Le jeune homme étala la mixture pâteuse créée sur ma blessure et pressa dessus d'une main étonnamment douce. Un spasme de douleur me fit contracter mon aile vers le haut. Elle manqua de frapper Räeghan en plein visage, mais il l'esquiva d'un mouvement vif de la tête. Je poussai un sifflement endolori alors qu'il serrait sa poigne sur ma plaie, intensifiant la douleur, mais au fil du temps, je pus sentir les salves se ralentir et devenir de moins en moins fortes, jusqu'à n'être qu'un simple picotement sur mon flanc. Ma respiration auparavant erratique se ralentit et je poussai un soupir d'aise. Räe, visiblement satisfait, leva la main et la déposa sur le haut de mon crâne. Je le laissai me caresser, trop fatigué.
Alors que je somnolai entre l'éveil et le sommeil et que mes membres commençaient à s'alourdir, une odeur alléchante titilla mes narines et me fit me redresser soudainement : Räe me tendait un morceau de lard fumé. Mon ventre se mit à gronder sourdement, lui arrachant un rire.
— Il y a aussi de l'eau sur le cheval, si tu veux.
— Merci..., marmonnai-je en attrapant la viande entre mes crocs.
Mon repas était sec et frugal, mais il satisfaisait tout de même mon estomac. Je poussai un vrombissement de contentement alors que j'avalai ma dernière bouchée, qui laissa un arrière-goût salé dans ma bouche. Enfin repu et apaisé, je pouvais sentir mon corps s'alourdir et devenir de plus en plus somnolent. Je posai mon museau dans le creux de mes pattes croisées et fermai les yeux, bercé par le crépitement du feu et le bruissement des arbres.
— Que faire, maintenant?, demandai-je après un bâillement.
— Je ne suis pas sûr, répondit Räe, frottant son bouc entre ses doigts. Je n'ai aucune idée d'où sont parti Sÿervik et Ayden. Ils sont peut-être à des kilomètres d'ici, les retrouver sans aide serait impossible... (Après un instant de réflexion, son visage s'éclaira soudainement et il se tourna vers moi :) Mais je connais des gens qui pourraient y arriver! Ils sont très doués pour la traque, et ils connaissent les forêts alentours comme leur poche. Avec un peu de chance, le temps qu'on arrive chez-eux, ils les auront déjà trouvé!
— Des gens? Dans la forêt? Ils vont nous aider?
— C'est... (Räe toussota, visiblement gêné :) Ça, c'est une autre question, mais je suis sûr que si Ayden finit par les rencontrer, il arrivera à se les mettre dans la poche. Il a les bons mots pour apaiser les gens.
— Apaiser... les gens sont en colère?
— Oui, disons... qu'ils n'aiment pas vraiment que les étrangers empiètent sur leur territoire. Surtout quand il s'agit d'humains.
— Attends... (Je fronçai mes arcades sourcilières, perplexe :) Les gens pas humains?
— Pas... exactement... (Räeghan dut voir ma mine, car il leva les mains et un sourire maigre tira ses lèvres :) Mais ne t'inquiète pas, hein!

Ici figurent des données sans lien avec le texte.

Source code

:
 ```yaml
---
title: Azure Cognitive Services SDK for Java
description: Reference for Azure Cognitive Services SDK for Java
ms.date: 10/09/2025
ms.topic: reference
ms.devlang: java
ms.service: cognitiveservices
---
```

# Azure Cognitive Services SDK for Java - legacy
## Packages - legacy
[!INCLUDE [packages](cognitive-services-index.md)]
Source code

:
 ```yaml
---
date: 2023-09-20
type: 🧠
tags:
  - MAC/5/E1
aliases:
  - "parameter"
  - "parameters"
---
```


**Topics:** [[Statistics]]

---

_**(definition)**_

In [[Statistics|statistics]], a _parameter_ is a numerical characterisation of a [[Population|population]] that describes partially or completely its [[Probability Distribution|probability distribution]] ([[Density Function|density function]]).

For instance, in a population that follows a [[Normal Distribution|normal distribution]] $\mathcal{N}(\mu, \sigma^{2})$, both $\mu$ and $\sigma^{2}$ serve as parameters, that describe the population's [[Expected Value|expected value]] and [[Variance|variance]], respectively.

Il n'y a rien à craindre : tant que Sÿervik est avec lui, il ne risque rien.
Cela ne me rassura pas du tout : qu'est-ce que Räeghan savait et que je ne savais pas? Je ne sentais aucune odeur qui sortait de l'ordinaire dans cette forêt : simplement celles, habituelles, de l'humus, de la rosée, des daims et des loups. Qu'est-ce qui nous attendait pour la suite de ce voyage dont j'ignorai la destination? Je l'ignorai, et l'idée de ne pas savoir me faisait trembler de terreur.
Néanmoins, j'étais trop fatigué pour continuer de réfléchir : malgré le sommeil de plomb qu'avait causé la flèche de tout à l'heure, je ne me sentais absolument pas reposé, sinon pataud. Mes paupières s'alourdissant toujours plus, je me laissai rapidement aller à un sommeil frissonnant, alors que le hurlement lugubre des loups perçaient le silence de mort de la nuit.